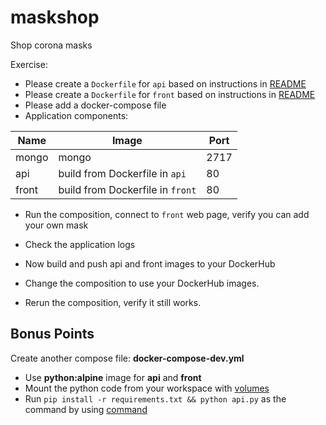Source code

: # maskshop
Shop corona masks

Exercise:
- Please create a `Dockerfile` for `api` based on instructions in [README](api/README.md)
- Please create a `Dockerfile` for `front` based on instructions in [README](front/README.md)
- Please add a docker-compose file
- Application components:

| Name  | Image                           | Port |
|-------|---------------------------------|------|
| mongo | mongo                           | 2717 |
| api   | build from Dockerfile in `api`  | 80   |
| front | build from Dockerfile in `front`| 80   |

- Run the composition, connect to `front` web page, verify you can add your own mask

- Check the application logs

- Now build and push api and front images to your DockerHub

- Change the composition to use your DockerHub images.

- Rerun the composition, verify it still works.

## Bonus Points
Create another compose file: **docker-compose-dev.yml**
- Use **python:alpine** image for **api** and **front**
- Mount the python code from your workspace with [volumes](https://docs.docker.com/compose/compose-file/compose-file-v3/#volumes)
- Run `pip install -r requirements.txt && python api.py` as the command by using [command](https://docs.docker.com/compose/compose-file/compose-file-v3/#command)

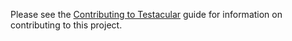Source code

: Please see the [Contributing to Testacular] guide for information on contributing to this project.

[Contributing to Testacular]: https://github.com/testacular/testacular/blob/master/CONTRIBUTING.md
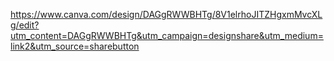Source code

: https://www.canva.com/design/DAGgRWWBHTg/8V1elrhoJITZHgxmMvcXLg/edit?utm_content=DAGgRWWBHTg&utm_campaign=designshare&utm_medium=link2&utm_source=sharebutton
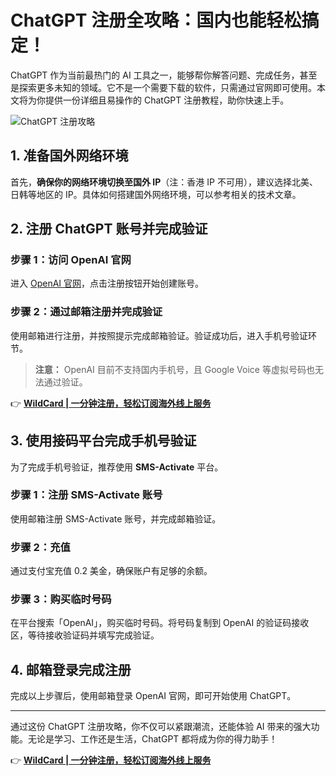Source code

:# ChatGPT 注册全攻略：国内也能轻松搞定！

ChatGPT 作为当前最热门的 AI 工具之一，能够帮你解答问题、完成任务，甚至是探索更多未知的领域。它不是一个需要下载的软件，只需通过官网即可使用。本文将为你提供一份详细且易操作的 ChatGPT 注册教程，助你快速上手。

![ChatGPT 注册攻略](https://bbtdd.com/img/527767362089.webp)

## 1. 准备国外网络环境

首先，**确保你的网络环境切换至国外 IP**（注：香港 IP 不可用），建议选择北美、日韩等地区的 IP。具体如何搭建国外网络环境，可以参考相关的技术文章。

## 2. 注册 ChatGPT 账号并完成验证

### 步骤 1：访问 OpenAI 官网

进入 [OpenAI 官网](https://bbtdd.com/WildCard)，点击注册按钮开始创建账号。

### 步骤 2：通过邮箱注册并完成验证

使用邮箱进行注册，并按照提示完成邮箱验证。验证成功后，进入手机号验证环节。

> **注意：** OpenAI 目前不支持国内手机号，且 Google Voice 等虚拟号码也无法通过验证。

👉 **[WildCard | 一分钟注册，轻松订阅海外线上服务](https://bbtdd.com/WildCard)**

## 3. 使用接码平台完成手机号验证

为了完成手机号验证，推荐使用 **SMS-Activate** 平台。

### 步骤 1：注册 SMS-Activate 账号

使用邮箱注册 SMS-Activate 账号，并完成邮箱验证。

### 步骤 2：充值

通过支付宝充值 0.2 美金，确保账户有足够的余额。

### 步骤 3：购买临时号码

在平台搜索「OpenAI」，购买临时号码。将号码复制到 OpenAI 的验证码接收区，等待接收验证码并填写完成验证。

## 4. 邮箱登录完成注册

完成以上步骤后，使用邮箱登录 OpenAI 官网，即可开始使用 ChatGPT。

---

通过这份 ChatGPT 注册攻略，你不仅可以紧跟潮流，还能体验 AI 带来的强大功能。无论是学习、工作还是生活，ChatGPT 都将成为你的得力助手！

👉 **[WildCard | 一分钟注册，轻松订阅海外线上服务](https://bbtdd.com/WildCard)**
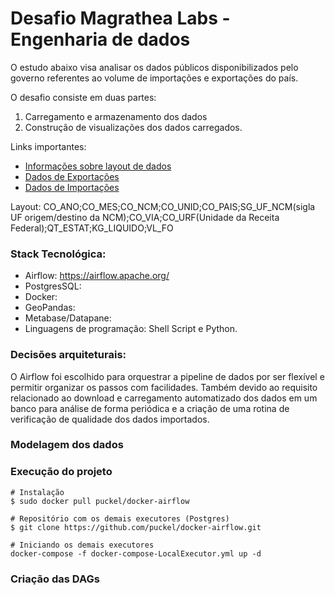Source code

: # Desafio Magrathea Labs - Engenharia de dados

O estudo abaixo visa analisar os dados públicos disponibilizados pelo governo referentes ao volume de importações e exportações do país.

O desafio consiste em duas partes: 

1. Carregamento e armazenamento dos dados
2. Construção de visualizações dos dados carregados.



Links importantes:
- [Informações sobre layout de dados](http://www.mdic.gov.br/index.php/comercio-exterior/estatisticas-de-comercio-exterior/base-de-dados-do-comercio-exterior-brasileiro-arquivos-para-download
)
- [Dados de Exportações](http://www.mdic.gov.br/balanca/bd/comexstat-bd/ncm/EXP_COMPLETA.zip)
- [Dados de Importações](http://www.mdic.gov.br/balanca/bd/comexstat-bd/ncm/IMP_COMPLETA.zip)

Layout: CO_ANO;CO_MES;CO_NCM;CO_UNID;CO_PAIS;SG_UF_NCM(sigla UF origem/destino da NCM);CO_VIA;CO_URF(Unidade da Receita Federal);QT_ESTAT;KG_LIQUIDO;VL_FO

### Stack Tecnológica:

- Airflow: https://airflow.apache.org/
- PostgresSQL:
- Docker:
- GeoPandas:
- Metabase/Datapane:
- Linguagens de programação: Shell Script e Python.
### Decisões arquiteturais:
O Airflow foi escolhido para orquestrar a pipeline de dados por ser flexível e permitir organizar os passos com facilidades. Também devido ao requisito relacionado ao download e carregamento automatizado dos dados em um banco para análise de forma periódica e a criação de uma rotina de verificação de qualidade dos dados importados.


### Modelagem dos dados

### Execução do projeto

    # Instalação
    $ sudo docker pull puckel/docker-airflow

    # Repositório com os demais executores (Postgres)
    $ git clone https://github.com/puckel/docker-airflow.git

    # Iniciando os demais executores
    docker-compose -f docker-compose-LocalExecutor.yml up -d


### Criação das DAGs
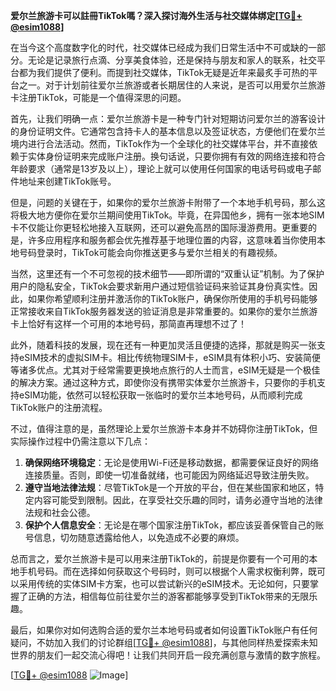 **爱尔兰旅游卡可以註冊TikTok嗎？深入探讨海外生活与社交媒体绑定[[TG💪+ @esim1088](https://t.me/s/esim1088)]**

在当今这个高度数字化的时代，社交媒体已经成为我们日常生活中不可或缺的一部分。无论是记录旅行点滴、分享美食体验，还是保持与朋友和家人的联系，社交平台都为我们提供了便利。而提到社交媒体，TikTok无疑是近年来最炙手可热的平台之一。对于计划前往爱尔兰旅游或者长期居住的人来说，是否可以用爱尔兰旅游卡注册TikTok，可能是一个值得深思的问题。

首先，让我们明确一点：爱尔兰旅游卡是一种专门针对短期访问爱尔兰的游客设计的身份证明文件。它通常包含持卡人的基本信息以及签证状态，方便他们在爱尔兰境内进行合法活动。然而，TikTok作为一个全球化的社交媒体平台，并不直接依赖于实体身份证明来完成账户注册。换句话说，只要你拥有有效的网络连接和符合年龄要求（通常是13岁及以上），理论上就可以使用任何国家的电话号码或电子邮件地址来创建TikTok账号。

但是，问题的关键在于，如果你的爱尔兰旅游卡附带了一个本地手机号码，那么这将极大地方便你在爱尔兰期间使用TikTok。毕竟，在异国他乡，拥有一张本地SIM卡不仅能让你更轻松地接入互联网，还可以避免高昂的国际漫游费用。更重要的是，许多应用程序和服务都会优先推荐基于地理位置的内容，这意味着当你使用本地号码登录时，TikTok可能会向你推送更多与爱尔兰相关的有趣视频。

当然，这里还有一个不可忽视的技术细节——即所谓的“双重认证”机制。为了保护用户的隐私安全，TikTok会要求新用户通过短信验证码来验证其身份真实性。因此，如果你希望顺利注册并激活你的TikTok账户，确保你所使用的手机号码能够正常接收来自TikTok服务器发送的验证消息是非常重要的。如果你的爱尔兰旅游卡上恰好有这样一个可用的本地号码，那简直再理想不过了！

此外，随着科技的发展，现在还有一种更加灵活且便捷的选择，那就是购买一张支持eSIM技术的虚拟SIM卡。相比传统物理SIM卡，eSIM具有体积小巧、安装简便等诸多优点。尤其对于经常需要更换地点旅行的人士而言，eSIM无疑是一个极佳的解决方案。通过这种方式，即使你没有携带实体爱尔兰旅游卡，只要你的手机支持eSIM功能，依然可以轻松获取一张临时的爱尔兰本地号码，从而顺利完成TikTok账户的注册流程。

不过，值得注意的是，虽然理论上爱尔兰旅游卡本身并不妨碍你注册TikTok，但实际操作过程中仍需注意以下几点：

1. **确保网络环境稳定**：无论是使用Wi-Fi还是移动数据，都需要保证良好的网络连接质量。否则，即使一切准备就绪，也可能因为网络延迟导致注册失败。
2. **遵守当地法律法规**：尽管TikTok是一个开放的平台，但在某些国家和地区，特定内容可能受到限制。因此，在享受社交乐趣的同时，请务必遵守当地的法律法规和社会公德。
3. **保护个人信息安全**：无论是在哪个国家注册TikTok，都应该妥善保管自己的账号信息，切勿随意透露给他人，以免造成不必要的麻烦。

总而言之，爱尔兰旅游卡是可以用来注册TikTok的，前提是你要有一个可用的本地手机号码。而在选择如何获取这个号码时，则可以根据个人需求权衡利弊，既可以采用传统的实体SIM卡方案，也可以尝试新兴的eSIM技术。无论如何，只要掌握了正确的方法，相信每位前往爱尔兰的游客都能够享受到TikTok带来的无限乐趣。

最后，如果你对如何选购合适的爱尔兰本地号码或者如何设置TikTok账户有任何疑问，不妨加入我们的讨论群组[[TG💪+ @esim1088](https://t.me/s/esim1088)]，与其他同样热爱探索未知世界的朋友们一起交流心得吧！让我们共同开启一段充满创意与激情的数字旅程。

[[TG💪+ @esim1088](https://t.me/s/esim1088) ![Image](https://i.postimg.cc/4NQfJmqS/Snipaste-2025-05-13-00-14-12.png)]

=-=-=-=-=

In the listing above, find the line with "- Airflow: https://airflow.apache.org/" and the line with "### Modelagem dos dados". Output those two lines and every line between them, exactly as written.

#### EXPECTED OUTPUT:
- Airflow: https://airflow.apache.org/
- PostgresSQL:
- Docker:
- GeoPandas:
- Metabase/Datapane:
- Linguagens de programação: Shell Script e Python.
### Decisões arquiteturais:
O Airflow foi escolhido para orquestrar a pipeline de dados por ser flexível e permitir organizar os passos com facilidades. Também devido ao requisito relacionado ao download e carregamento automatizado dos dados em um banco para análise de forma periódica e a criação de uma rotina de verificação de qualidade dos dados importados.


### Modelagem dos dados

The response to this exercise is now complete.